▸ **DIRECTIONS**:
Repeat the records below verbatim, and do not copy their pictures.

▸ **RECORD SET**:
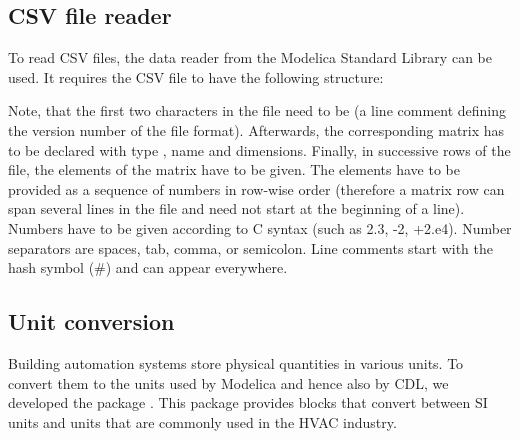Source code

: \documentclass[letterpaper,10pt, openany,english]{sphinxmanual}
\begin{document}
\subsection{CSV file reader}
\label{\detokenize{verification:csv-file-reader}}
To read CSV files, the data reader 
from the Modelica Standard Library
can be used. It requires the CSV file to have the following structure:

\begin{sphinxVerbatim}[commandchars=\\\{\}]
 
     
     
     
     
     
    
\end{sphinxVerbatim}

Note, that the first two characters in the file need to be 
(a line comment defining the version number of the file format).
Afterwards, the corresponding matrix has to be declared with type
, name and dimensions.
Finally, in successive rows of the file, the elements
of the matrix have to be given.
The elements have to be provided as a sequence of numbers
in row-wise order (therefore a matrix row can span several
lines in the file and need not start at the beginning of a line).
Numbers have to be given according to C syntax
(such as 2.3, -2, +2.e4). Number separators are spaces,
tab, comma, or semicolon.
Line comments start with the hash symbol (\#) and can appear everywhere.


\subsection{Unit conversion}
\label{\detokenize{verification:unit-conversion}}
Building automation systems store physical quantities in various units.
To convert them to the units used by Modelica and hence also by CDL,
we developed the package .
This package provides blocks that convert between SI units
and units that are commonly used in the HVAC industry.
\end{document}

▸ **RESPONSE TO THIS EXERCISE**:
Source code

: \documentclass[letterpaper,10pt, openany,english]{sphinxmanual}
\begin{document}
\subsection{CSV file reader}
\label{\detokenize{verification:csv-file-reader}}
To read CSV files, the data reader 
from the Modelica Standard Library
can be used. It requires the CSV file to have the following structure:

\begin{sphinxVerbatim}[commandchars=\\\{\}]
 
     
     
     
     
     
    
\end{sphinxVerbatim}

Note, that the first two characters in the file need to be 
(a line comment defining the version number of the file format).
Afterwards, the corresponding matrix has to be declared with type
, name and dimensions.
Finally, in successive rows of the file, the elements
of the matrix have to be given.
The elements have to be provided as a sequence of numbers
in row-wise order (therefore a matrix row can span several
lines in the file and need not start at the beginning of a line).
Numbers have to be given according to C syntax
(such as 2.3, -2, +2.e4). Number separators are spaces,
tab, comma, or semicolon.
Line comments start with the hash symbol (\#) and can appear everywhere.


\subsection{Unit conversion}
\label{\detokenize{verification:unit-conversion}}
Building automation systems store physical quantities in various units.
To convert them to the units used by Modelica and hence also by CDL,
we developed the package .
This package provides blocks that convert between SI units
and units that are commonly used in the HVAC industry.
\end{document}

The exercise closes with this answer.